Displaced Pakistanis wait in line Monday after fleeing military operations against militants in South Waziristan.

Displaced Pakistanis wait in line Monday after fleeing military operations against militants in South Waziristan.

Taliban fighters attacked incoming troops in the village of Kotkai, using rocket launchers and heavy anti-aircraft machine guns, said a senior military official.

More than 20 militants and four soldiers died, he said. Three soldiers were wounded.

Kotkai is the hometown of Taliban leader Hakimullah Mehsud and Taliban commander Kari Hussain.

In Tuesday's clashes, militants engaged troops in head-on fighting instead of using their usual guerrilla tactics, the senior military official said.

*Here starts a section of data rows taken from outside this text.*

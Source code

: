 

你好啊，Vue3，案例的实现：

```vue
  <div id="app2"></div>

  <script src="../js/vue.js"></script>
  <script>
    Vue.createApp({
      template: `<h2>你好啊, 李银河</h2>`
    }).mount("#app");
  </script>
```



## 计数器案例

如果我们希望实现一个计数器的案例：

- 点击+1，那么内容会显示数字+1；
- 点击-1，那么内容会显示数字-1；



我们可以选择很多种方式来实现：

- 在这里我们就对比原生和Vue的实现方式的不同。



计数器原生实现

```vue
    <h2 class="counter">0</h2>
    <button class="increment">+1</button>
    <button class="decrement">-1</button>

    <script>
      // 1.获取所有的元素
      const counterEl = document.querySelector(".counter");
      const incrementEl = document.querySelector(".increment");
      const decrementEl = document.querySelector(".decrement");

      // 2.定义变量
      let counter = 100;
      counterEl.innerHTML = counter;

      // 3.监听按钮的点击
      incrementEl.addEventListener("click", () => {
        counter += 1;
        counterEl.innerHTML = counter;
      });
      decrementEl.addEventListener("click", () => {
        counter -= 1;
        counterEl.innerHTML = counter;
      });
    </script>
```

A day earlier, military officials said they had seized control of the area.

Last week, Pakistani troops launched a massive ground offensive backed by air power in South Waziristan, a refuge and a power base for insurgents operating in Pakistan and along the Pakistani-Afghan border. Video Watch as Pakistan's army says no peace deal will be possible »

The offensive comes after a wave of militant suicide attacks in Pakistan.

The latest surge of fighting could add 170,000 refugees to the existing 100,000, the United Nations warned Monday.

The existing 100,000 refugees -- forced by fighting from their homes in the districts of Dera Ismail Khan and Tank in the North West Frontier Province -- have been housed with host families, and no camps have been set up to accommodate more refugees in the districts, the U.N. Office for the Coordination of Humanitarian Affairs said.

The United Nations, working with nongovernment aid agencies, is distributing food and other aid to the refugees as well as girding to help the possible new wave of refugees.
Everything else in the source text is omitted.